- Born: Oregon
- Education: Iowa Writers' Workshop
- Occupation: Writer
- Relatives: Benjamin Percy (brother)
- Website: www.jenpercy.com

= Jennifer Percy =

American writer

Jennifer Percy is an American writer. Her work has been published in The New York Times, Harper's, and The New Republic.

== Career ==

Jen Percy is a graduate of the Iowa Writers' Workshop, where she received a Truman Capote Fellowship in fiction. She also received an Iowa Arts Fellowship from Iowa’s Nonfiction Writing Program. She won of a Pushcart Prize, and a grant from the National Endowment for the Arts, and MacDowell Foundation.

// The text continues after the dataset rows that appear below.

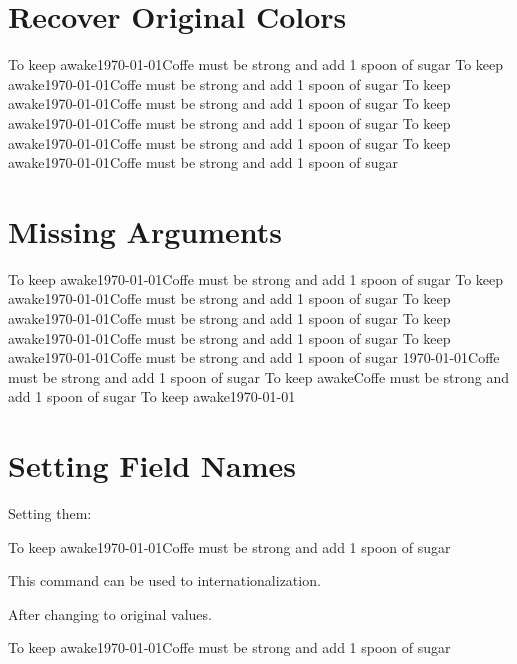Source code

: \documentclass[12pt,a4paper]{article}
\begin{document}
\section{Recover Original Colors}
%
{To keep awake}{\today}{Coffe must be strong and add 1 spoon of sugar}
%
{To keep awake}{\today}{Coffe must be strong and add 1 spoon of sugar}
%
{To keep awake}{\today}{Coffe must be strong and add 1 spoon of sugar}
%
{To keep awake}{\today}{Coffe must be strong and add 1 spoon of sugar}
%
{To keep awake}{\today}{Coffe must be strong and add 1 spoon of sugar}
%
{To keep awake}{\today}{Coffe must be strong and add 1 spoon of sugar}

\section{Missing Arguments}
%
{To keep awake}{\today}{Coffe must be strong and add 1 spoon of sugar}
%
{To keep awake}{\today}{Coffe must be strong and add 1 spoon of sugar}
%
{To keep awake}{\today}{Coffe must be strong and add 1 spoon of sugar}
%
{To keep awake}{\today}{Coffe must be strong and add 1 spoon of sugar}
%
{To keep awake}{\today}{Coffe must be strong and add 1 spoon of sugar}
%
{}{\today}{Coffe must be strong and add 1 spoon of sugar}
%
{To keep awake}{}{Coffe must be strong and add 1 spoon of sugar}
%
{To keep awake}{\today}{}

\section{Setting Field Names}

Setting them:

%
{To keep awake}{\today}{Coffe must be strong and add 1 spoon of sugar}

 This command can be used to internationalization.

After changing to original values.

%
{To keep awake}{\today}{Coffe must be strong and add 1 spoon of sugar}

\newpage
\setlength{\cfttasksnumwidth}{20pt}
\newpage
\listoftasks
\end{document}
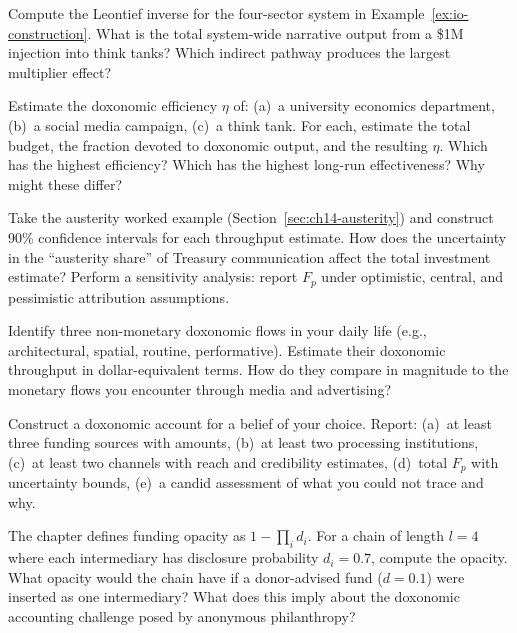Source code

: \begin{exercise}
Compute the Leontief inverse for the four-sector system in Example~\ref{ex:io-construction}.
What is the total system-wide narrative output from a \$1M injection into think tanks?
Which indirect pathway produces the largest multiplier effect?
\end{exercise}

\begin{exercise}
Estimate the doxonomic efficiency $\eta$ of: (a)~a university economics department, (b)~a social media campaign, (c)~a think tank.
For each, estimate the total budget, the fraction devoted to doxonomic output, and the resulting $\eta$.
Which has the highest efficiency?
Which has the highest long-run effectiveness?
Why might these differ?
\end{exercise}

\begin{exercise}
\label{ex:ch14-uncertainty}
Take the austerity worked example (Section~\ref{sec:ch14-austerity}) and construct 90\% confidence intervals for each throughput estimate.
How does the uncertainty in the ``austerity share'' of Treasury communication affect the total investment estimate?
Perform a sensitivity analysis: report $F_p$ under optimistic, central, and pessimistic attribution assumptions.
\end{exercise}

\begin{exercise}
\label{ex:ch14-nonmonetary}
Identify three non-monetary doxonomic flows in your daily life (e.g., architectural, spatial, routine, performative).
Estimate their doxonomic throughput in dollar-equivalent terms.
How do they compare in magnitude to the monetary flows you encounter through media and advertising?
\end{exercise}

\begin{exercise}
Construct a doxonomic account for a belief of your choice.
Report: (a)~at least three funding sources with amounts, (b)~at least two processing institutions, (c)~at least two channels with reach and credibility estimates, (d)~total $F_p$ with uncertainty bounds, (e)~a candid assessment of what you could not trace and why.
\end{exercise}

\begin{exercise}
\label{ex:ch14-opacity}
The chapter defines funding opacity as $1 - \prod_i d_i$.
For a chain of length $l = 4$ where each intermediary has disclosure probability $d_i = 0.7$, compute the opacity.
What opacity would the chain have if a donor-advised fund ($d = 0.1$) were inserted as one intermediary?
What does this imply about the doxonomic accounting challenge posed by anonymous philanthropy?
\end{exercise}
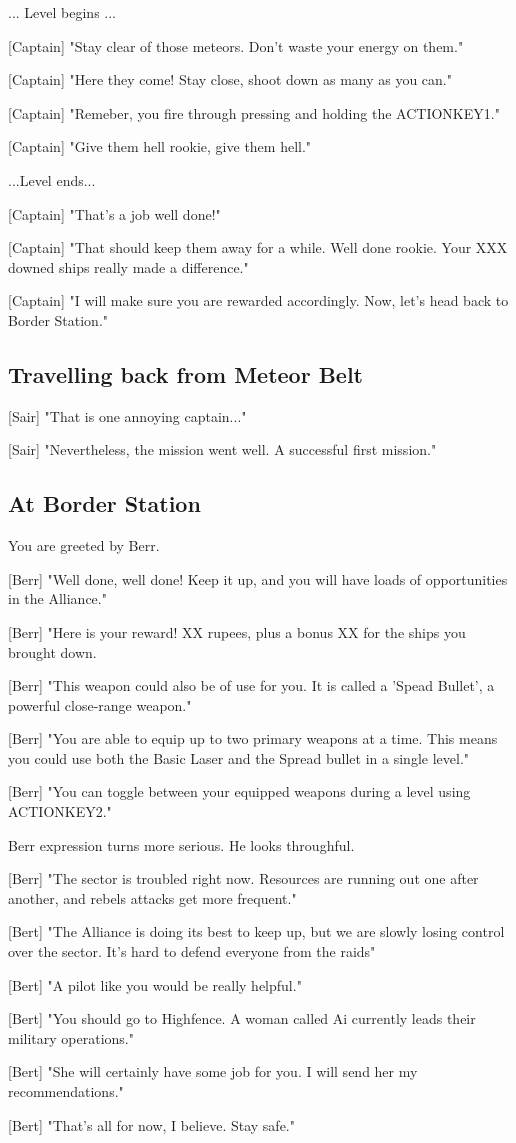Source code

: \documentclass[a4paper,12pt]{article}
\begin{document}
... Level begins ...

[Captain] "Stay clear of those meteors. Don't waste your energy on them."

[Captain] "Here they come! Stay close, shoot down as many as you can." 

[Captain] "Remeber, you fire through pressing and holding the ACTIONKEY1." 

[Captain] "Give them hell rookie, give them hell."

...Level ends...

[Captain] "That's a job well done!" 

[Captain] "That should keep them away for a while. Well done rookie. Your XXX downed ships really made a difference."

[Captain] "I will make sure you are rewarded accordingly. Now, let's head back to Border Station."

\subsection{Travelling back from Meteor Belt}

[Sair] "That is one annoying captain..." 

[Sair] "Nevertheless, the mission went well. A successful first mission."

\subsection{At Border Station}

You are greeted by Berr. 

[Berr] "Well done, well done! Keep it up, and you will have loads of opportunities
in the Alliance." 

[Berr] "Here is your reward! XX rupees, plus a bonus XX for the ships you brought down. 

[Berr] "This weapon could also be of use for you. It is called a 'Spead Bullet', a powerful close-range weapon."

[Berr] "You are able to equip up to two primary weapons at a time. This means you could use both the Basic Laser and 
the Spread bullet in a single level."

[Berr] "You can toggle between your equipped weapons during a level using ACTIONKEY2."

Berr expression turns more serious. He looks throughful.

[Berr] "The sector is troubled right now. Resources are running out one after another,
and rebels attacks get more frequent."

[Bert] "The Alliance is doing its best to keep up, but we are slowly losing control over the sector. It's hard to defend
everyone from the raids"

[Bert] "A pilot like you would be really helpful."

[Bert] "You should go to Highfence. A woman called Ai currently leads their military operations."

[Bert] "She will certainly have some job for you. I will send her my recommendations."

[Bert] "That's all for now, I believe. Stay safe."
\end{document}
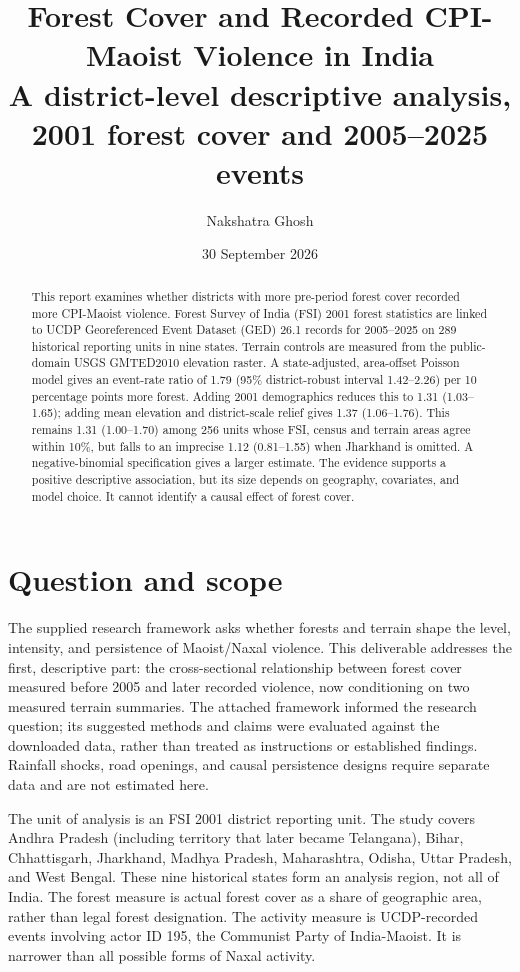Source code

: \documentclass[11pt,a4paper]{article}
\title{Forest Cover and Recorded CPI-Maoist Violence in India\\
\large A district-level descriptive analysis, 2001 forest cover and 2005--2025 events}
\author{Nakshatra Ghosh}
\date{30 September 2026}
\begin{document}
\maketitle

\begin{abstract}
This report examines whether districts with more pre-period forest cover recorded more CPI-Maoist violence. Forest Survey of India (FSI) 2001 forest statistics are linked to UCDP Georeferenced Event Dataset (GED) 26.1 records for 2005--2025 on 289 historical reporting units in nine states. Terrain controls are measured from the public-domain USGS GMTED2010 elevation raster. A state-adjusted, area-offset Poisson model gives an event-rate ratio of 1.79 (95\% district-robust interval 1.42--2.26) per 10 percentage points more forest. Adding 2001 demographics reduces this to 1.31 (1.03--1.65); adding mean elevation and district-scale relief gives 1.37 (1.06--1.76). This remains 1.31 (1.00--1.70) among 256 units whose FSI, census and terrain areas agree within 10\%, but falls to an imprecise 1.12 (0.81--1.55) when Jharkhand is omitted. A negative-binomial specification gives a larger estimate. The evidence supports a positive descriptive association, but its size depends on geography, covariates, and model choice. It cannot identify a causal effect of forest cover.
\end{abstract}

\section{Question and scope}
The supplied research framework asks whether forests and terrain shape the level, intensity, and persistence of Maoist/Naxal violence. This deliverable addresses the first, descriptive part: the cross-sectional relationship between forest cover measured before 2005 and later recorded violence, now conditioning on two measured terrain summaries. The attached framework informed the research question; its suggested methods and claims were evaluated against the downloaded data, rather than treated as instructions or established findings. Rainfall shocks, road openings, and causal persistence designs require separate data and are not estimated here.

The unit of analysis is an FSI 2001 district reporting unit. The study covers Andhra Pradesh (including territory that later became Telangana), Bihar, Chhattisgarh, Jharkhand, Madhya Pradesh, Maharashtra, Odisha, Uttar Pradesh, and West Bengal. These nine historical states form an analysis region, not all of India. The forest measure is actual forest cover as a share of geographic area, rather than legal forest designation. The activity measure is UCDP-recorded events involving actor ID 195, the Communist Party of India-Maoist. It is narrower than all possible forms of Naxal activity.
\end{document}
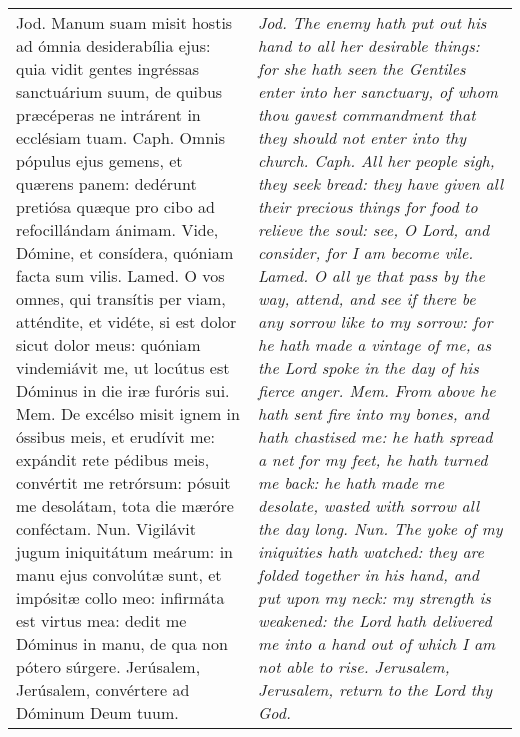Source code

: \begin{tabular}{p{8cm} | p{8cm}}
Jod. Manum suam misit hostis ad ómnia desiderabília ejus: quia vidit gentes ingréssas sanctuárium suum, de quibus præcéperas ne intrárent in ecclésiam tuam.
Caph. Omnis pópulus ejus gemens, et quærens panem: dedérunt pretiósa quæque pro cibo ad refocillándam ánimam. Vide, Dómine, et consídera, quóniam facta sum vilis.
Lamed. O vos omnes, qui transítis per viam, atténdite, et vidéte, si est dolor sicut dolor meus: quóniam vindemiávit me, ut locútus est Dóminus in die iræ furóris sui.
Mem. De excélso misit ignem in óssibus meis, et erudívit me: expándit rete pédibus meis, convértit me retrórsum: pósuit me desolátam, tota die mæróre conféctam.
Nun. Vigilávit jugum iniquitátum meárum: in manu ejus convolútæ sunt, et impósitæ collo meo: infirmáta est virtus mea: dedit me Dóminus in manu, de qua non pótero súrgere.
Jerúsalem, Jerúsalem, convértere ad Dóminum Deum tuum.
& \textit{Jod. The enemy hath put out his hand to all her desirable things: for she hath seen the Gentiles enter into her sanctuary, of whom thou gavest commandment that they should not enter into thy church.
Caph. All her people sigh, they seek bread: they have given all their precious things for food to relieve the soul: see, O Lord, and consider, for I am become vile.
Lamed. O all ye that pass by the way, attend, and see if there be any sorrow like to my sorrow: for he hath made a vintage of me, as the Lord spoke in the day of his fierce anger.
Mem. From above he hath sent fire into my bones, and hath chastised me: he hath spread a net for my feet, he hath turned me back: he hath made me desolate, wasted with sorrow all the day long.
Nun. The yoke of my iniquities hath watched: they are folded together in his hand, and put upon my neck: my strength is weakened: the Lord hath delivered me into a hand out of which I am not able to rise.
Jerusalem, Jerusalem, return to the Lord thy God.}
\end{tabular}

Her work has appeared in a number of magazines, including Harper’s, The New Republic, and The Oxford American. She has taught writing at New York University and Columbia University.

Percy's first book, Demon Camp: A Soldier's Exorcism, was published in 2014 by Simon and Schuster and was reviewed by The New York Times.

The book focuses on post-traumatic stress disorder and what it means to be haunted by trauma. Percy drew inspiration from a newspaper article the suicide of a man haunted by an Iraqi soldier he’d killed, talking to his ghost every night. She too became almost haunted by bats which were seemingly following her. One morning, she found a cereal bowl with a dead bat in the milk.

== Awards and honors ==

In 2012, Percy received a grant from the National Endowment for the Arts. In 2013, she won a Pushcart Prize.

In 2017, she won the National Magazine Award for Feature Writing.

In 2020, she was honored with a Dart Center award.

== Works ==
- "Demon Camp" (2015)
- "Girls Play Dead" (2025)

== Personal life ==

Jen's brother is writer Benjamin Percy.